Carl Spitzweg: Zeitungsleser im Garten, 1847© The Yorck Project Carl Spitzweg: Zeitungsleser im Garten, 1847

Natur. Stille. Unberührtheit. Es gibt eine neue Sehnsucht nach dem Leben auf dem Land, zumindest wenn man danach geht, was sich an deutschen Kiosken derzeit gut verkauft. „Landlust. Die schönen Seiten des Landlebens“ heißt ein solches Magazin, „Landleben. Lebensstil mit Liebe zur Natur“ ein anderes. Man muss sich die Leser dieser Zeitschriften wohl als glücklichere Menschen vorstellen als all jene, die noch immer aus den Dörfern in Brandenburg, Thüringen oder Sachsen-Anhalt fliehen, auf der Suche nach Arbeit und Perspektive. Was hat das alles mit Philosophie zu tun? Wenig, möchte man meinen. Aber!

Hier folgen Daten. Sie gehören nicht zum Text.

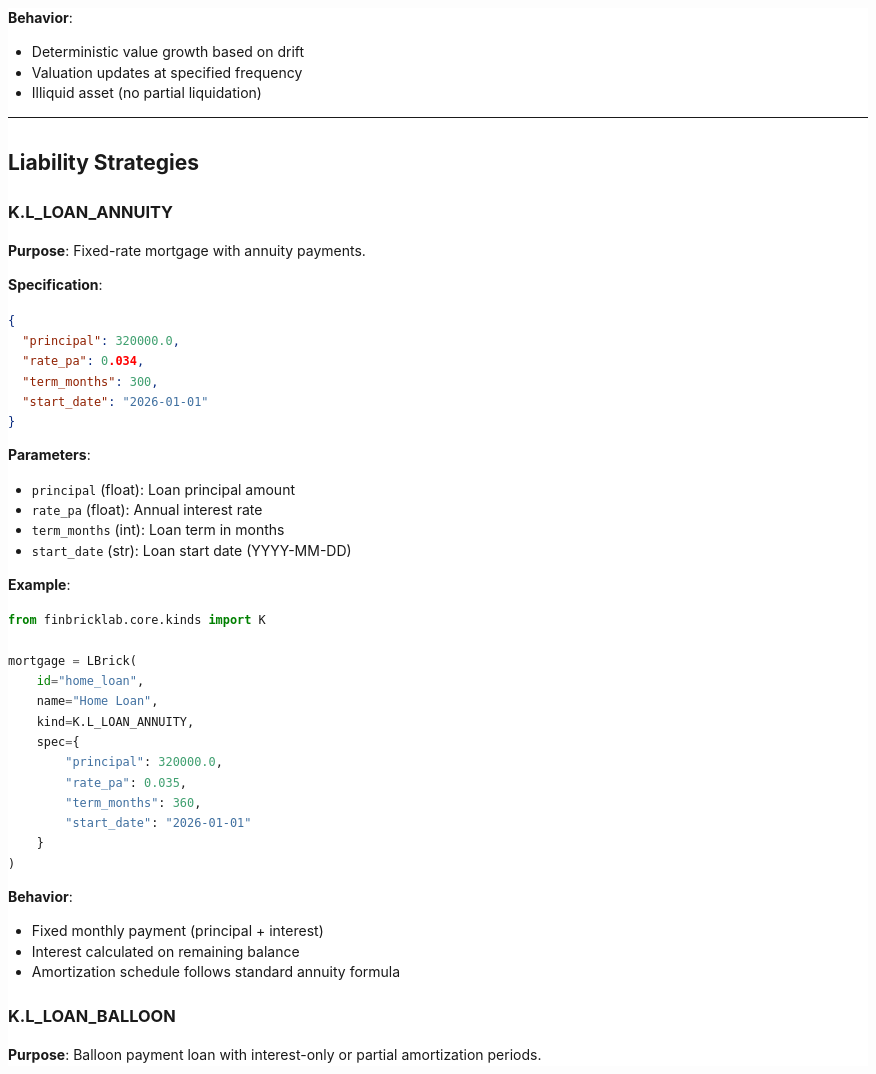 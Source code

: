 **Behavior**:
- Deterministic value growth based on drift
- Valuation updates at specified frequency
- Illiquid asset (no partial liquidation)

---

## Liability Strategies

### K.L_LOAN_ANNUITY

**Purpose**: Fixed-rate mortgage with annuity payments.

**Specification**:
```json
{
  "principal": 320000.0,
  "rate_pa": 0.034,
  "term_months": 300,
  "start_date": "2026-01-01"
}
```

**Parameters**:
- `principal` (float): Loan principal amount
- `rate_pa` (float): Annual interest rate
- `term_months` (int): Loan term in months
- `start_date` (str): Loan start date (YYYY-MM-DD)

**Example**:
```python
from finbricklab.core.kinds import K

mortgage = LBrick(
    id="home_loan",
    name="Home Loan",
    kind=K.L_LOAN_ANNUITY,
    spec={
        "principal": 320000.0,
        "rate_pa": 0.035,
        "term_months": 360,
        "start_date": "2026-01-01"
    }
)
```

**Behavior**:
- Fixed monthly payment (principal + interest)
- Interest calculated on remaining balance
- Amortization schedule follows standard annuity formula

### K.L_LOAN_BALLOON

**Purpose**: Balloon payment loan with interest-only or partial amortization periods.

Während der Großteil der deutschen Zeitungsverlage unter der fortschreitenden Digitalisierung ächzt, erzielt auch ein anderes Genre gerade erste Erfolge: Philosophische Magazine, die nach einem ähnlichen Modell wie „Psychologie heute“ massentauglich aufbereitet sind und somit den Nischenbereich der Fachwelt verlassen. Schlicht „Philosophie Magazin“ heißt eines, „Hohe Luft“ ein anderes. Was suchen die Käufer von Land und Luft zwischen den Hochglanzseiten, was ihnen „Spiegel“, „Geo“ und „Schönerwohnen“ nicht mehr zur Genüge geben? Sechs Mutmaßungen.

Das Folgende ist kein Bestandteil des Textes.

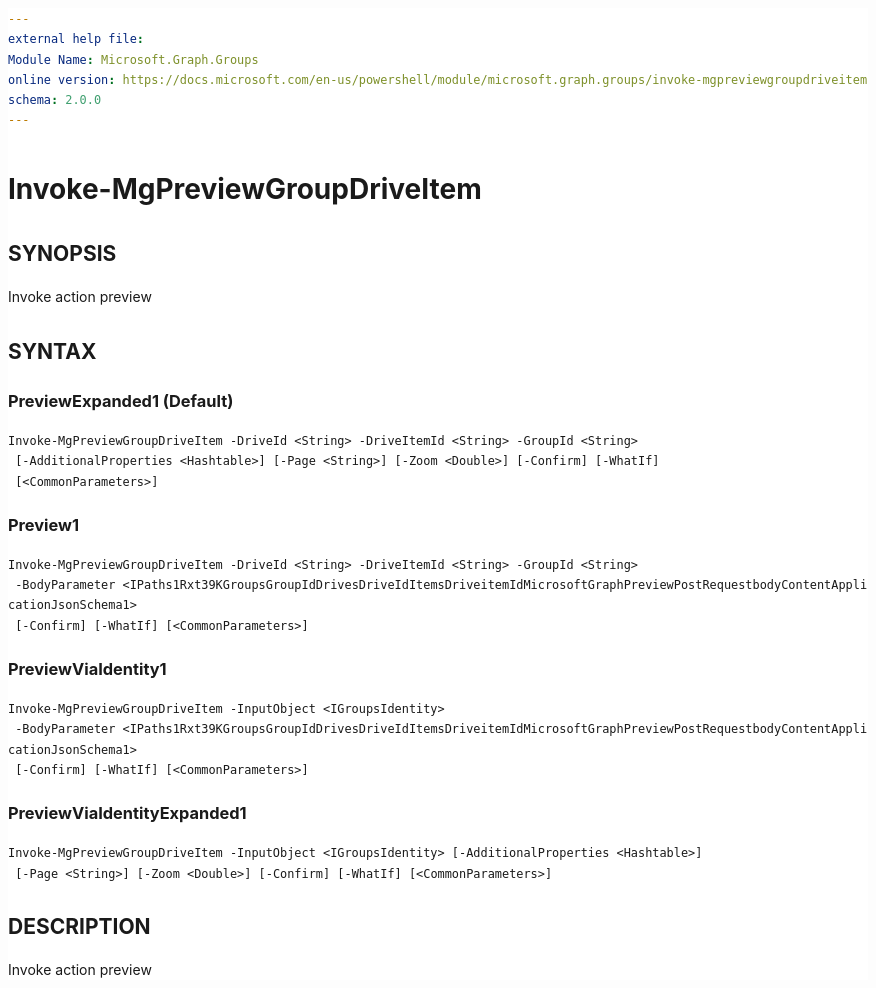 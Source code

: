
 ```yaml
---
external help file:
Module Name: Microsoft.Graph.Groups
online version: https://docs.microsoft.com/en-us/powershell/module/microsoft.graph.groups/invoke-mgpreviewgroupdriveitem
schema: 2.0.0
---
```


# Invoke-MgPreviewGroupDriveItem

## SYNOPSIS
Invoke action preview

## SYNTAX

### PreviewExpanded1 (Default)
```
Invoke-MgPreviewGroupDriveItem -DriveId <String> -DriveItemId <String> -GroupId <String>
 [-AdditionalProperties <Hashtable>] [-Page <String>] [-Zoom <Double>] [-Confirm] [-WhatIf]
 [<CommonParameters>]
```

### Preview1
```
Invoke-MgPreviewGroupDriveItem -DriveId <String> -DriveItemId <String> -GroupId <String>
 -BodyParameter <IPaths1Rxt39KGroupsGroupIdDrivesDriveIdItemsDriveitemIdMicrosoftGraphPreviewPostRequestbodyContentApplicationJsonSchema1>
 [-Confirm] [-WhatIf] [<CommonParameters>]
```

### PreviewViaIdentity1
```
Invoke-MgPreviewGroupDriveItem -InputObject <IGroupsIdentity>
 -BodyParameter <IPaths1Rxt39KGroupsGroupIdDrivesDriveIdItemsDriveitemIdMicrosoftGraphPreviewPostRequestbodyContentApplicationJsonSchema1>
 [-Confirm] [-WhatIf] [<CommonParameters>]
```

### PreviewViaIdentityExpanded1
```
Invoke-MgPreviewGroupDriveItem -InputObject <IGroupsIdentity> [-AdditionalProperties <Hashtable>]
 [-Page <String>] [-Zoom <Double>] [-Confirm] [-WhatIf] [<CommonParameters>]
```

## DESCRIPTION
Invoke action preview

1. Einen Weg aus der Überforderung: Wenn die Politik zu undurchschaubar, aber gleichzeitig zu drängend erscheint, man sie weder ausblenden noch sinnvoll mitbestimmen kann, die Stadt derweil auf uns eindröhnt in ihrer kulturellen und sozialen Heterogenität, in ihren aggressiven Widersprüchen, mag die Flucht ins Landhaus genauso verführerisch wirken wie das Versenken in Texte, die für Längerfristiges als das politische Tagesgeschäft geschrieben worden sind. Im Abgeschiedenen der Mark Brandenburg findet man genügend Muße, um mithilfe von Kant und Adorno auf Antworten zu kommen, die im hektischen Leben der Großstadt gerade so nötig sind.

2. Es ist knallharter Eskapismus: Siehe 1, doch in Wahrheit sucht man bei Kant und Adorno nur eine versunkene Zeit, eine, in die man sich weder einmischen kann noch muss, für die man nicht mehr verantwortlich ist. Im Kamin prasselt das Feuer. Draußen öffnet die Winterkirsche ihre zarten Blüten.

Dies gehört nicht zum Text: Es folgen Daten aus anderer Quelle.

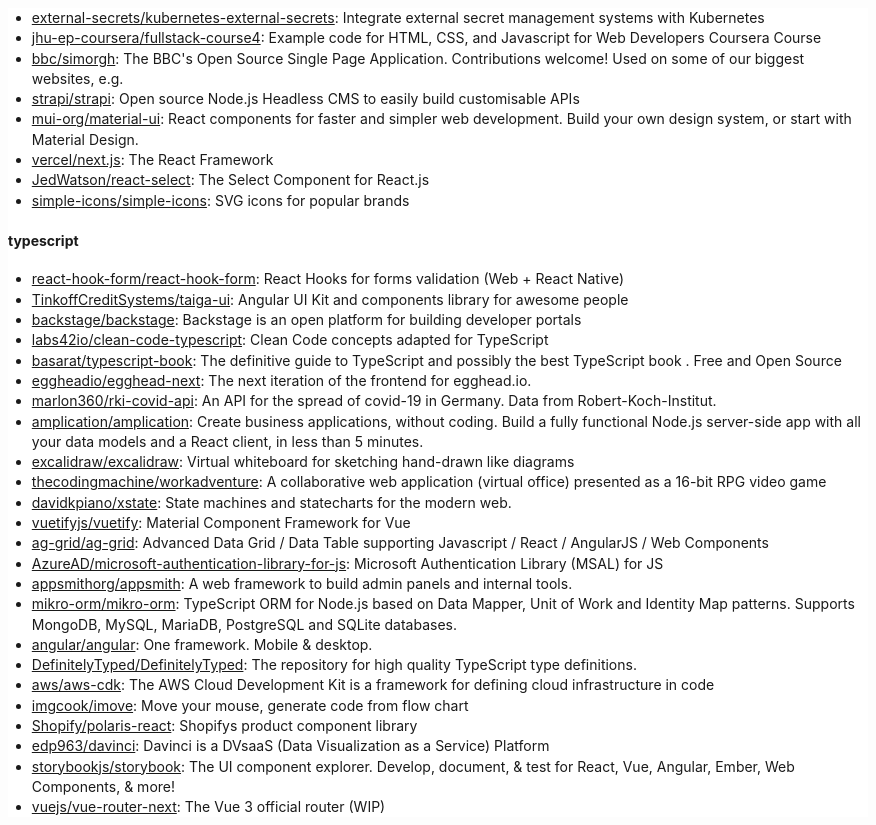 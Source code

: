 * [external-secrets/kubernetes-external-secrets](https://github.com/external-secrets/kubernetes-external-secrets): Integrate external secret management systems with Kubernetes
* [jhu-ep-coursera/fullstack-course4](https://github.com/jhu-ep-coursera/fullstack-course4): Example code for HTML, CSS, and Javascript for Web Developers Coursera Course
* [bbc/simorgh](https://github.com/bbc/simorgh): The BBC's Open Source Single Page Application. Contributions welcome! Used on some of our biggest websites, e.g.
* [strapi/strapi](https://github.com/strapi/strapi):  Open source Node.js Headless CMS to easily build customisable APIs
* [mui-org/material-ui](https://github.com/mui-org/material-ui): React components for faster and simpler web development. Build your own design system, or start with Material Design.
* [vercel/next.js](https://github.com/vercel/next.js): The React Framework
* [JedWatson/react-select](https://github.com/JedWatson/react-select): The Select Component for React.js
* [simple-icons/simple-icons](https://github.com/simple-icons/simple-icons): SVG icons for popular brands

#### typescript
* [react-hook-form/react-hook-form](https://github.com/react-hook-form/react-hook-form):  React Hooks for forms validation (Web + React Native)
* [TinkoffCreditSystems/taiga-ui](https://github.com/TinkoffCreditSystems/taiga-ui): Angular UI Kit and components library for awesome people
* [backstage/backstage](https://github.com/backstage/backstage): Backstage is an open platform for building developer portals
* [labs42io/clean-code-typescript](https://github.com/labs42io/clean-code-typescript): Clean Code concepts adapted for TypeScript
* [basarat/typescript-book](https://github.com/basarat/typescript-book):  The definitive guide to TypeScript and possibly the best TypeScript book . Free and Open Source 
* [eggheadio/egghead-next](https://github.com/eggheadio/egghead-next): The next iteration of the frontend for egghead.io.
* [marlon360/rki-covid-api](https://github.com/marlon360/rki-covid-api):  An API for the spread of covid-19 in Germany. Data from Robert-Koch-Institut.
* [amplication/amplication](https://github.com/amplication/amplication): Create business applications, without coding. Build a fully functional Node.js server-side app with all your data models and a React client, in less than 5 minutes.
* [excalidraw/excalidraw](https://github.com/excalidraw/excalidraw): Virtual whiteboard for sketching hand-drawn like diagrams
* [thecodingmachine/workadventure](https://github.com/thecodingmachine/workadventure): A collaborative web application (virtual office) presented as a 16-bit RPG video game
* [davidkpiano/xstate](https://github.com/davidkpiano/xstate): State machines and statecharts for the modern web.
* [vuetifyjs/vuetify](https://github.com/vuetifyjs/vuetify):  Material Component Framework for Vue
* [ag-grid/ag-grid](https://github.com/ag-grid/ag-grid): Advanced Data Grid / Data Table supporting Javascript / React / AngularJS / Web Components
* [AzureAD/microsoft-authentication-library-for-js](https://github.com/AzureAD/microsoft-authentication-library-for-js): Microsoft Authentication Library (MSAL) for JS
* [appsmithorg/appsmith](https://github.com/appsmithorg/appsmith): A web framework to build admin panels and internal tools.
* [mikro-orm/mikro-orm](https://github.com/mikro-orm/mikro-orm): TypeScript ORM for Node.js based on Data Mapper, Unit of Work and Identity Map patterns. Supports MongoDB, MySQL, MariaDB, PostgreSQL and SQLite databases.
* [angular/angular](https://github.com/angular/angular): One framework. Mobile & desktop.
* [DefinitelyTyped/DefinitelyTyped](https://github.com/DefinitelyTyped/DefinitelyTyped): The repository for high quality TypeScript type definitions.
* [aws/aws-cdk](https://github.com/aws/aws-cdk): The AWS Cloud Development Kit is a framework for defining cloud infrastructure in code
* [imgcook/imove](https://github.com/imgcook/imove): Move your mouse, generate code from flow chart
* [Shopify/polaris-react](https://github.com/Shopify/polaris-react): Shopifys product component library
* [edp963/davinci](https://github.com/edp963/davinci): Davinci is a DVsaaS (Data Visualization as a Service) Platform
* [storybookjs/storybook](https://github.com/storybookjs/storybook):  The UI component explorer. Develop, document, & test for React, Vue, Angular, Ember, Web Components, & more!
* [vuejs/vue-router-next](https://github.com/vuejs/vue-router-next): The Vue 3 official router (WIP)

3. Es ist die neue Bürgerlichkeit: Elaboriert der Bildungshunger, der in der Philosophie gestillt wird, elitär die Sehnsucht, die man bei „Landlust“ pflegt. Nicht mehr das Marxismusheftchen aus den 70ern ist gefragt, mit dem man sich selbst und gern auch das ganze Proletariat befreien wollte, noch das bäuerliche Landleben, in dem man in groben Schuhen durch den Matsch watet, stattdessen versenkt man sich, in einem Kaschmirjäckchen auf der Veranda sitzend, in die Gedanken von Schopenhauer. Kontemplation als höchstes Gut.

4. Genau! Landleben und Philosophie sind die neuen Luxusgüter: Der Porsche verbraucht zu viel Benzin, die Louis-Vuitton-Handtasche, ob echt oder gefälscht, trägt mittlerweile wirklich jede und die hochspekulativen Börsenspielereien haben sich überraschenderweise als unsicher erwiesen.

5. Ach, was heißt die neuen Luxusgüter, eigentlich sind es die einzig erstrebenswerten Waren, an die wir noch glauben: Gütesiegel, ist darauf denn noch Verlass? Selbst die Aktienfonds für Risikoarme fühlen sich nicht mehr sicher an und die ökologische Landwirtschaft unterscheidet sich doch kaum noch von der herkömmlichen industriellen Produktion.

6. Sie suchen gar nichts anderes, sie finden es nur anders: Kontemplation, ob dank Schopenhauer oder Winterkirsche, passt einfach schlechter auf das Smartphone als der Newsticker, hier bewährt es sich noch, das gute alte gedruckte Blatt.


9 Lesermeinungen

  1. ThorHa sagt:

    Es ist einfach faszinierend,
    wie man aus jedem Modetrend philosophische oder soziologische Entwicklungen ableiten kann.

    Und das lässt sich prima recyclen. Dieser Blogartikel ist die gefühlt 150. Wiederholung in den Qualitätsmedien der letzten 5 Jahre.

    Es ist auch wirklich nichts einfacher geschrieben. Man nimmt genau ein Faktum – hier die aktuelle Verkaufsauflage von mehreren Zeitschriften – und dann kann man freischwebend schwurbeln, Verzeihung, bildungsbürgerlich korrekt heisst das wohl “spekulieren”. Über Motive, Treiber, Distinktionsgewinne, Sehnsüchte, Ängste.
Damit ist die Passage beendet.